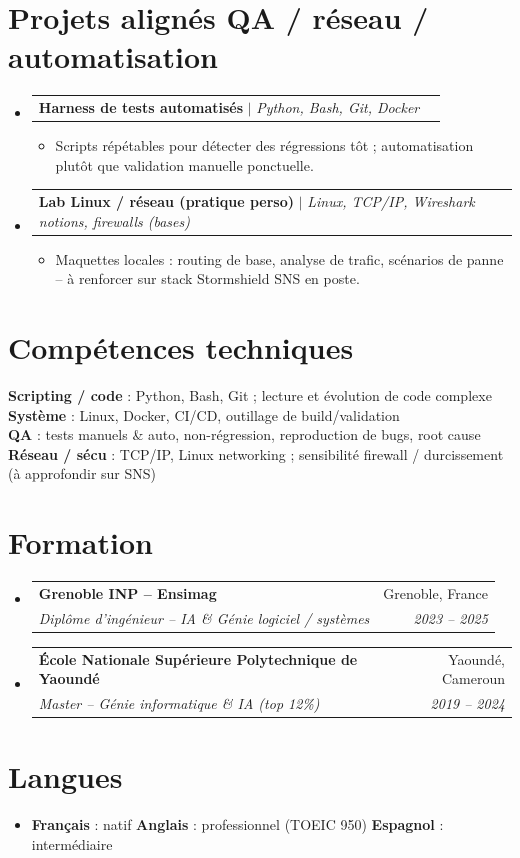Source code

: \documentclass[a4paper,10.5pt]{article}
\makeatletter
\newcommand{\resumeItem}[1]{\item\small{#1}}
\newcommand{\resumeSubheading}[4]{
  \vspace{3pt}\item
  \begin{tabular*}{0.97\textwidth}[t]{l@{\extracolsep{\fill}}r}
    \textbf{#1} & #2 \\
    \textit{\small #3} & \textit{\small #4} \\
  \end{tabular*}\vspace{1pt}
}
\newcommand{\resumeProjectHeading}[2]{
  \vspace{2pt}\item
  \begin{tabular*}{0.97\textwidth}{l@{\extracolsep{\fill}}r}
    \small #1 & #2 \\
  \end{tabular*}\vspace{1pt}
}
\newcommand{\resumeSubHeadingListStart}{\begin{itemize}[leftmargin=0.08in, label={}]}
\newcommand{\resumeSubHeadingListEnd}{\end{itemize}}
\makeatother
\begin{document}
\section{Projets align\'es QA / r\'eseau / automatisation}
\resumeSubHeadingListStart
  \resumeProjectHeading
    {\textbf{Harness de tests automatis\'es} $|$ \emph{Python, Bash, Git, Docker}}{}
    \begin{itemize}
      \resumeItem{Scripts r\'ep\'etables pour d\'etecter des r\'egressions t\^ot ; automatisation plut\^ot que validation manuelle ponctuelle.}
    \end{itemize}
  \resumeProjectHeading
    {\textbf{Lab Linux / r\'eseau (pratique perso)} $|$ \emph{Linux, TCP/IP, Wireshark notions, firewalls (bases)}}{}
    \begin{itemize}
      \resumeItem{Maquettes locales : routing de base, analyse de trafic, sc\'enarios de panne -- \`a renforcer sur stack Stormshield SNS en poste.}
    \end{itemize}
\resumeSubHeadingListEnd

\section{Comp\'etences techniques}
\begin{itemize}[leftmargin=0.08in, label={}]
  \small{\item{
    \textbf{Scripting / code} : Python, Bash, Git ; lecture et \'evolution de code complexe \\
    \textbf{Syst\`eme} : Linux, Docker, CI/CD, outillage de build/validation \\
    \textbf{QA} : tests manuels \& auto, non-r\'egression, reproduction de bugs, root cause \\
    \textbf{R\'eseau / s\'ecu} : TCP/IP, Linux networking ; sensibilit\'e firewall / durcissement (\`a approfondir sur SNS)
  }}
\end{itemize}

\section{Formation}
\resumeSubHeadingListStart
  \resumeSubheading
    {Grenoble INP -- Ensimag}{Grenoble, France}
    {Dipl\^ome d'ing\'enieur -- IA \& G\'enie logiciel / syst\`emes}{2023 -- 2025}
  \resumeSubheading
    {\'Ecole Nationale Sup\'erieure Polytechnique de Yaound\'e}{Yaound\'e, Cameroun}
    {Master -- G\'enie informatique \& IA (top 12\%)}{2019 -- 2024}
\resumeSubHeadingListEnd

\section{Langues}
\begin{itemize}[leftmargin=0.08in, label={}]
  \item \textbf{Fran\c{c}ais} : natif \quad \textbf{Anglais} : professionnel (TOEIC 950) \quad \textbf{Espagnol} : interm\'ediaire
\end{itemize}
\end{document}
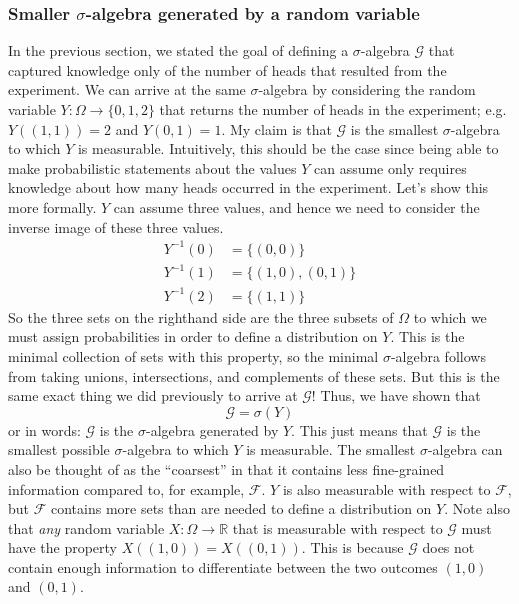 \documentclass[12pt]{article}
\newcommand{\R}{\mathbb{R}}
\begin{document}
\subsubsection{Smaller $\sigma$-algebra generated by a random variable}
In the previous section, we stated the goal of defining a $\sigma$-algebra $\mathcal{G}$ that captured knowledge only of the number of heads that resulted from the experiment. We can arrive at the same $\sigma$-algebra by 
considering the random variable $Y: \Omega \to \{0, 1, 2\}$ that returns the number of heads in the experiment; e.g. $Y((1, 1)) = 2$ and $Y(0, 1) = 1$. My claim is that $\mathcal{G}$ is the smallest $\sigma$-algebra to which $Y$
is measurable. Intuitively, this should be the case since being able to make probabilistic statements about the values $Y$ can assume only requires knowledge about how many heads occurred in the experiment. Let's show this more formally. $Y$ can assume three values, and hence we need to consider the inverse image of these three values. 
\begin{align*}
Y^{-1}(0) &= \{(0, 0)\} \\
Y^{-1}(1) &= \{(1, 0), (0, 1)\} \\
Y^{-1}(2) &= \{(1, 1)\}
\end{align*}
So the three sets on the righthand side are the three subsets of $\Omega$ to which we must assign probabilities in order to define a distribution on $Y$. This is the minimal collection of sets with this property, so the minimal 
$\sigma$-algebra follows from taking unions, intersections, and complements of these sets. But this is the same exact thing we did previously to arrive at $\mathcal{G}$! Thus, we have shown that 
\[\mathcal{G} = \sigma(Y)\]
or in words: $\mathcal{G}$ is the $\sigma$-algebra generated by $Y$. This just means that $\mathcal{G}$ is the smallest possible $\sigma$-algebra to which $Y$ is measurable. The smallest $\sigma$-algebra can also be 
thought of as the ``coarsest'' in that it contains less fine-grained information compared to, for example, $\mathcal{F}$. $Y$ is also measurable with respect to $\mathcal{F}$, but $\mathcal{F}$ contains more sets than are needed 
to define a distribution on $Y$. Note also that \textit{any} random variable $X: \mathcal{\Omega} \to \R$ that is measurable with respect to $\mathcal{G}$ must have the property $X((1, 0)) = X((0, 1))$. This is because $\mathcal{G}$
does not contain enough information to differentiate between the two outcomes $(1, 0)$ and $(0, 1)$. 
\end{document}
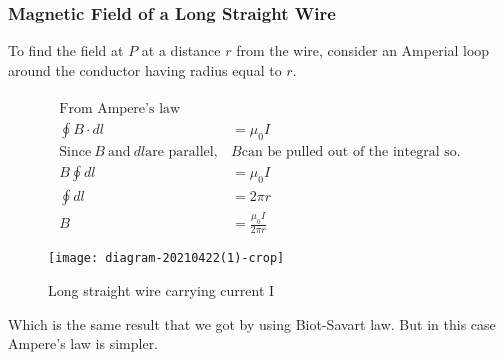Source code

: \subsubsection{Magnetic Field of a Long Straight Wire}
To find the field at $P$ at a distance $r$ from the wire, consider an Amperial loop around the conductor having radius equal to $r$.\\
\begin{minipage}{0.65\textwidth}
\begin{align*}\\
\text{From Ampere's law }\\
\oint B\cdot dl&=\mu_0 I\\
\text{Since}\ B \ \text{and} \ dl \text{are parallel} , &B\text{can be pulled out of the integral so.}\\
B\oint dl&=\mu_0 I \hspace{2cm} \\ \oint dl&=2\pi r\\
B&=\frac{\mu_0 I}{2\pi r}
\end{align*}
\end{minipage}
\begin{minipage}{0.35\textwidth}
	\begin{figure}[H]
		\centering
		\texttt{[image: diagram-20210422(1)-crop]}
		\caption{Long straight wire carrying current I}
		\label{Long straight wire}
	\end{figure}
\end{minipage}


Which is the same result that we got by using Biot-Savart law. But in this case Ampere's law is simpler.\\
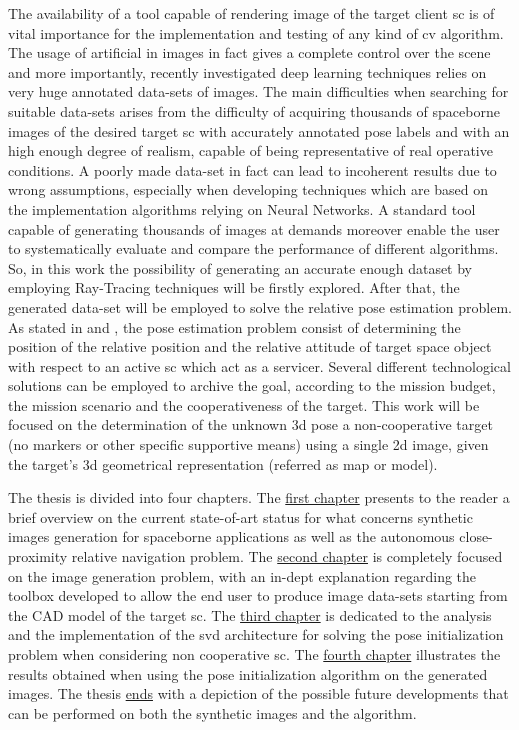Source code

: The availability of a tool capable of rendering image of the target client \acrshort{sc} is of vital importance for the implementation and testing of any kind of \acrshort{cv} algorithm.
The usage of artificial in images in fact gives a complete control over the scene and more importantly, recently investigated deep learning techniques relies on very huge annotated data-sets of images. The main difficulties when searching for suitable data-sets arises from the difficulty of acquiring thousands of spaceborne images of the desired target \acrshort{sc} with accurately annotated pose labels and with an high enough degree of realism, capable of being representative of real operative conditions. A poorly made data-set in fact can lead to incoherent results due to wrong assumptions, especially when developing techniques which are based on the implementation algorithms relying on Neural Networks. A standard tool capable of generating thousands of images at demands moreover enable the user to systematically evaluate and compare the performance of different algorithms.
So, in this work the possibility of generating an accurate enough dataset by employing Ray-Tracing techniques will be firstly explored. After that, the generated data-set will be employed to solve the relative pose estimation problem. As stated in \cite{D2014} and \cite{Sharma2018}, the pose estimation problem consist of determining the position of the relative position and the relative attitude of target space object with respect to an active \acrshort{sc} which act as a servicer. Several different technological solutions can be employed to archive the goal, according to the mission budget, the mission scenario and the cooperativeness of the target. This work will be focused on the determination of the unknown \acrshort{3d} pose a non-cooperative target (no markers or other specific supportive means) using a single \acrfull{2d} image, given the target's \acrfull{3d} geometrical representation (referred as map or model).

The thesis is divided into four chapters. The \hyperref[chap:first-chapter]{first chapter} presents to the reader a brief overview on the current state-of-art status for what concerns synthetic images generation for spaceborne applications as well as the autonomous close-proximity relative navigation problem. The \hyperref[chap:second-chapter]{second chapter} is completely focused on the image generation problem, with an in-dept explanation regarding the toolbox developed to allow the end user to produce image data-sets starting from the CAD model of the target \acrshort{sc}. The \hyperref[chap:third-chapter]{third chapter} is dedicated to the analysis and the implementation of the \acrshort{svd} architecture for solving the pose initialization problem when considering non cooperative \acrshort{sc}. The \hyperref[chap:fourth-chapter]{fourth chapter} illustrates the results obtained when using the pose initialization algorithm on the generated images. The thesis \hyperref[chap:conclusions]{ends} with a depiction of the possible future developments that can be performed on both the synthetic images and the algorithm.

________

§ **EXERCISE GOAL**: Report back every line of the entries in which "define" occurs.

§ **ANSWER BOX**:
So the three sets on the righthand side are the three subsets of $\Omega$ to which we must assign probabilities in order to define a distribution on $Y$. This is the minimal collection of sets with this property, so the minimal 
to define a distribution on $Y$. Note also that \textit{any} random variable $X: \mathcal{\Omega} \to \R$ that is measurable with respect to $\mathcal{G}$ must have the property $X((1, 0)) = X((0, 1))$. This is because $\mathcal{G}$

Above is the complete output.